→ **YOUR GOAL**
Below is a block of records. Copy every line in it that contains the word "href".

→ **INPUT MATERIAL**

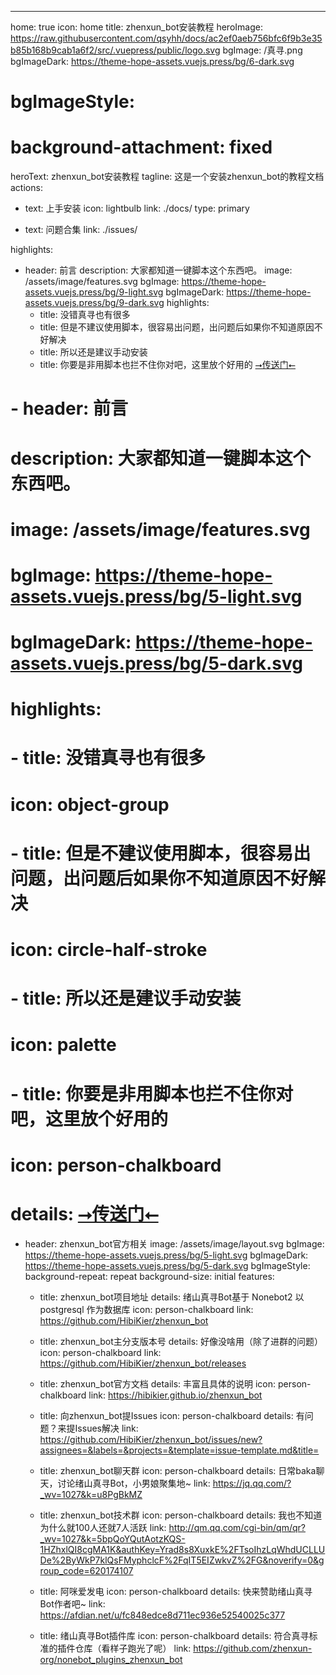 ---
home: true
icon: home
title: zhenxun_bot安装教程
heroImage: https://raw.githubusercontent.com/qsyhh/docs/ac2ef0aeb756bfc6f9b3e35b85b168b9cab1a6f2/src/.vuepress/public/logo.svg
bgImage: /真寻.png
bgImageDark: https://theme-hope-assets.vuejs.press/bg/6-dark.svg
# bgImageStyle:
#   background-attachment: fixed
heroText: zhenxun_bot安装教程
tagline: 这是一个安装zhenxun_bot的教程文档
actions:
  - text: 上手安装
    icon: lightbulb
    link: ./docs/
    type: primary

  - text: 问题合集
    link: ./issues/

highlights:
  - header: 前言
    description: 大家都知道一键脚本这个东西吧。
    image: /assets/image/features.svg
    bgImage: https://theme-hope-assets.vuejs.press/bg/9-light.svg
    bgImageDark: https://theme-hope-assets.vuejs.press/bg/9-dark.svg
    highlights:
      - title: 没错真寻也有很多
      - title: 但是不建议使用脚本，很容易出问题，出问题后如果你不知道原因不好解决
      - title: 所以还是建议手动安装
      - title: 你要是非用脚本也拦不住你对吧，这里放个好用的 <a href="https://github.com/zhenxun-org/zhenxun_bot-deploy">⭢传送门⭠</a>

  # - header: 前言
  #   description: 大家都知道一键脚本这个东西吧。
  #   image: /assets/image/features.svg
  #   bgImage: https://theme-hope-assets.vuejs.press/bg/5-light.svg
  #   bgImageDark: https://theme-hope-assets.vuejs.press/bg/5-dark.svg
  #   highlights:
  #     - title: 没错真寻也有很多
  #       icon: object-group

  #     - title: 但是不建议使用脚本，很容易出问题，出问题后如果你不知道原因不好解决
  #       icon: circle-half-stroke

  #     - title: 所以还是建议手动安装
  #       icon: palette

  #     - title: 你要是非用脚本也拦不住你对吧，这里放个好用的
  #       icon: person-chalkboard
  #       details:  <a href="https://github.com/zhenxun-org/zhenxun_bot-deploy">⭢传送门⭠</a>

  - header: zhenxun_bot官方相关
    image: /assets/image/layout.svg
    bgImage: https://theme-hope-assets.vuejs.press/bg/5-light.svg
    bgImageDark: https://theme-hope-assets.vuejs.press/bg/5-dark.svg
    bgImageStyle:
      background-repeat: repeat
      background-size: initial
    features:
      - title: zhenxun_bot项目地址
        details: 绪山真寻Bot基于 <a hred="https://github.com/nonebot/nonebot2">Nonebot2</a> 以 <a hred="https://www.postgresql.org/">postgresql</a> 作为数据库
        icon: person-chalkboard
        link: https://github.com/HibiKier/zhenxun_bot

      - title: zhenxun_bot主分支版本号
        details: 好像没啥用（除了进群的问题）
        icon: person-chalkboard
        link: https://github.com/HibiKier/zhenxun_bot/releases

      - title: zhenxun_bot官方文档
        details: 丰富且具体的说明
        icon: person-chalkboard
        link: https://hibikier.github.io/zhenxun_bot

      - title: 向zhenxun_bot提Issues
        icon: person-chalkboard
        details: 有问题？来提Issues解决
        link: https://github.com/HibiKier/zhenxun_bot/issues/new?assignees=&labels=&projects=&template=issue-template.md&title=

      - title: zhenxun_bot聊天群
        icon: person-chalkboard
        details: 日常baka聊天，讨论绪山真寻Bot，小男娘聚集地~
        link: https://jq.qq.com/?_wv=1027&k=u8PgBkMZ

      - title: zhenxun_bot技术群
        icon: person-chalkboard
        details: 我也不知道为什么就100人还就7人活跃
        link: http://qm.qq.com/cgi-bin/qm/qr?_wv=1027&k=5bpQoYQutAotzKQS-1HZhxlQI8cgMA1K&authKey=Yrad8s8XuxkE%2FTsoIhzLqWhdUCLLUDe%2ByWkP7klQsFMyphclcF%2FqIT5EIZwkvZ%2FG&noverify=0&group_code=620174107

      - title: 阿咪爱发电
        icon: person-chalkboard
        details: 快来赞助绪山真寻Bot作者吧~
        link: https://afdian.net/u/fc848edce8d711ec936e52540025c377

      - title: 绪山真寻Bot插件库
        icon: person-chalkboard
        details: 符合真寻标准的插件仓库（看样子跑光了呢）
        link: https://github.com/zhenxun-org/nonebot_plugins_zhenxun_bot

---

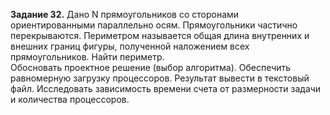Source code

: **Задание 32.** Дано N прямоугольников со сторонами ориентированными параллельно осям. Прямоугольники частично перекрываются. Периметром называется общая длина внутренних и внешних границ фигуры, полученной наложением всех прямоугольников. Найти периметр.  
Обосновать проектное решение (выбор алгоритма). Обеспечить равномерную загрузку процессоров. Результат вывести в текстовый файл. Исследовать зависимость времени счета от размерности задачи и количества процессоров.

==

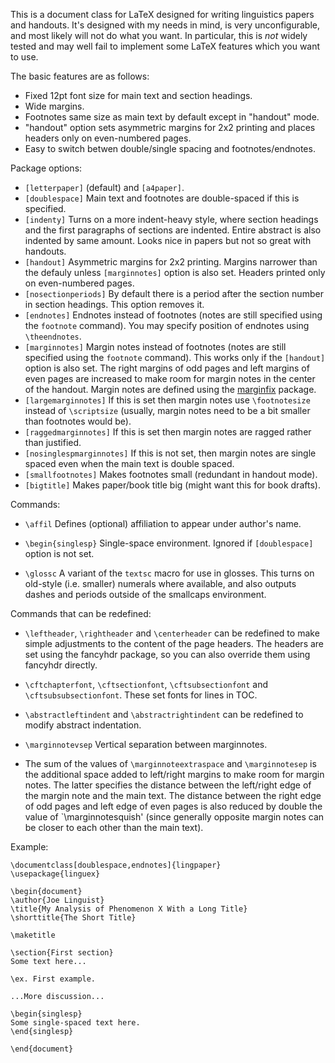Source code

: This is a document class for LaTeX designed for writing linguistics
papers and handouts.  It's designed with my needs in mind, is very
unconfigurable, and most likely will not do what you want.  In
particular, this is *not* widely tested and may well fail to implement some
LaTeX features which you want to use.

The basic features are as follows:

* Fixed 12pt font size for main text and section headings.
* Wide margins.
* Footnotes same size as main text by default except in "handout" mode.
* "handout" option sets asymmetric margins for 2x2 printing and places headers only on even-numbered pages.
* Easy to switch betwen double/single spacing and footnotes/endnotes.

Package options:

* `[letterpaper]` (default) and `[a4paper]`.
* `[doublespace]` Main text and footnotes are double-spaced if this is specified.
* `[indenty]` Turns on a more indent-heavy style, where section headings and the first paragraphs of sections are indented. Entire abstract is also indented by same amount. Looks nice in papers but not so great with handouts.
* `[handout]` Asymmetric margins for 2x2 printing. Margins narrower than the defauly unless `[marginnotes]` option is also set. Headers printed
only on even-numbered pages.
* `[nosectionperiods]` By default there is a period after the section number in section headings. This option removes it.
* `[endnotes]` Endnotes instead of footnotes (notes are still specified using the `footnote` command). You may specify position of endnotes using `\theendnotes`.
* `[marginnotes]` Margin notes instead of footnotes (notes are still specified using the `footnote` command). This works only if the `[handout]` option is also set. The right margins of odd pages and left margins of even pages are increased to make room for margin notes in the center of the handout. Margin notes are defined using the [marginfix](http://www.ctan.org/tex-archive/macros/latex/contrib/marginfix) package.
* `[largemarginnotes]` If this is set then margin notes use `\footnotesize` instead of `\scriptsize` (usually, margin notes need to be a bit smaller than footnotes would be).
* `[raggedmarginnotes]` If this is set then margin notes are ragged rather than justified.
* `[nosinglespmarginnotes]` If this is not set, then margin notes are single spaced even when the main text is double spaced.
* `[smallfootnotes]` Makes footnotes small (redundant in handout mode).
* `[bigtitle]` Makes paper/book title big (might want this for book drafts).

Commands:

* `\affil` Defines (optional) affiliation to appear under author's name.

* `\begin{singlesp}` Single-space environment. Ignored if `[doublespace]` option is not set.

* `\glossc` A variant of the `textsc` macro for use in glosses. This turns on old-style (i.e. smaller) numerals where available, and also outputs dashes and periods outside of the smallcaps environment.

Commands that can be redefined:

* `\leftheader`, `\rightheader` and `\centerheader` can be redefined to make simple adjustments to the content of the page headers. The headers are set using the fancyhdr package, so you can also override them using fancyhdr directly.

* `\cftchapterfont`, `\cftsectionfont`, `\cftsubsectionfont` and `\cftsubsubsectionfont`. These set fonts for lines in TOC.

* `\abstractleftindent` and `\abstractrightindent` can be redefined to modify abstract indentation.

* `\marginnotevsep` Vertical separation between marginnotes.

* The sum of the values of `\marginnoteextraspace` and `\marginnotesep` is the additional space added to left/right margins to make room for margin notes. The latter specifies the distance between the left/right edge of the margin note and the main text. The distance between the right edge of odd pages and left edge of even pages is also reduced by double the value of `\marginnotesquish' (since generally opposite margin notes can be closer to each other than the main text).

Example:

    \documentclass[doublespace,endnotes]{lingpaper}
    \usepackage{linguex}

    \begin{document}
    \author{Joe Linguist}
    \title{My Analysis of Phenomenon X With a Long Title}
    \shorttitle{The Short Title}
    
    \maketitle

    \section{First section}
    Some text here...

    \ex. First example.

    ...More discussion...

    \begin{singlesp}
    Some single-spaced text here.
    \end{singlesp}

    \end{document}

→ **ANSWER TO THE PROBLEM**
      - title: 你要是非用脚本也拦不住你对吧，这里放个好用的 <a href="https://github.com/zhenxun-org/zhenxun_bot-deploy">⭢传送门⭠</a>
  #       details:  <a href="https://github.com/zhenxun-org/zhenxun_bot-deploy">⭢传送门⭠</a>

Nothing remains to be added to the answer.